● **TASK PROMPT**
Select every line below containing the word "referente".

● **SUPPLIED ENTRIES**
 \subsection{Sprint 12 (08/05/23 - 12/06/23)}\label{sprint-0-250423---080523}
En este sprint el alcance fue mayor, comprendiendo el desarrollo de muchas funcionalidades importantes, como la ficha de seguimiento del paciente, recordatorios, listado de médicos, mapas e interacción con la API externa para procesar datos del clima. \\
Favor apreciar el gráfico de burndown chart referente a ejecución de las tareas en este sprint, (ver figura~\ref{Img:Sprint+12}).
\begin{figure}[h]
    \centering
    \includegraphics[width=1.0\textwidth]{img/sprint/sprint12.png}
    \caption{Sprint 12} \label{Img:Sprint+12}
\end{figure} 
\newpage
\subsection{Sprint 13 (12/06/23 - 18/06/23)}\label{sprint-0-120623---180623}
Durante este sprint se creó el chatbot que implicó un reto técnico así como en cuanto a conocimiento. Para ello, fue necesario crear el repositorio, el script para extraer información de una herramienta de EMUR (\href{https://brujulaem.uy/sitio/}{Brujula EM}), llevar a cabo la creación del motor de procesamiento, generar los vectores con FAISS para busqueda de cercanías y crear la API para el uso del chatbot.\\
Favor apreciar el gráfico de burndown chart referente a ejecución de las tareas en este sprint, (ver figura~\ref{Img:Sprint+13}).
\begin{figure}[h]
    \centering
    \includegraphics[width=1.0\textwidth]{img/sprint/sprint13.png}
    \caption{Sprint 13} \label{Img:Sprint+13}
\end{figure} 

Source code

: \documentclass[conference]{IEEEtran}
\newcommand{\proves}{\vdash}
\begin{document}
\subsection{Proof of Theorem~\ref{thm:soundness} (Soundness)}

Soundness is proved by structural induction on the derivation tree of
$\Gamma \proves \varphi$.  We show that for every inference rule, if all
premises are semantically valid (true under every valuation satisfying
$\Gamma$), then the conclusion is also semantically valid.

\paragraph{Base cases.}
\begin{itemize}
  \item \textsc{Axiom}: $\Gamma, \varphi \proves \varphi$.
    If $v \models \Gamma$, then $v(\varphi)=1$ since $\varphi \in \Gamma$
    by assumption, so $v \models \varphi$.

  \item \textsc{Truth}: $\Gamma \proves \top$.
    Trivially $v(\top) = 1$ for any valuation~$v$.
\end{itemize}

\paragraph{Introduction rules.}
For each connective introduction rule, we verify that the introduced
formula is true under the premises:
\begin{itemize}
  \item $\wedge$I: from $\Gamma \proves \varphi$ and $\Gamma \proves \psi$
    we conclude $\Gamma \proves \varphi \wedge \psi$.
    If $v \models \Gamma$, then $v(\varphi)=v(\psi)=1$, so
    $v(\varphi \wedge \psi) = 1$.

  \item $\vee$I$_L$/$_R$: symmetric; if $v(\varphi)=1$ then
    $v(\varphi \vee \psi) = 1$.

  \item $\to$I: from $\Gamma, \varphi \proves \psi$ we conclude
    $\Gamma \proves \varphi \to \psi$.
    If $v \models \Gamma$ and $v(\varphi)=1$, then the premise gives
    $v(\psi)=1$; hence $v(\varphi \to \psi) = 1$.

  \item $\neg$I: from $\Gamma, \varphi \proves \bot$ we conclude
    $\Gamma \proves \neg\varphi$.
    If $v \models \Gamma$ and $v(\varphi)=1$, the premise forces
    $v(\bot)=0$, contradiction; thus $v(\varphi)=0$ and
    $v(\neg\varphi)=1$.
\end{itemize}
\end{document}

● **TASK SOLUTION**
Favor apreciar el gráfico de burndown chart referente a ejecución de las tareas en este sprint, (ver figura~\ref{Img:Sprint+12}).
Favor apreciar el gráfico de burndown chart referente a ejecución de las tareas en este sprint, (ver figura~\ref{Img:Sprint+13}).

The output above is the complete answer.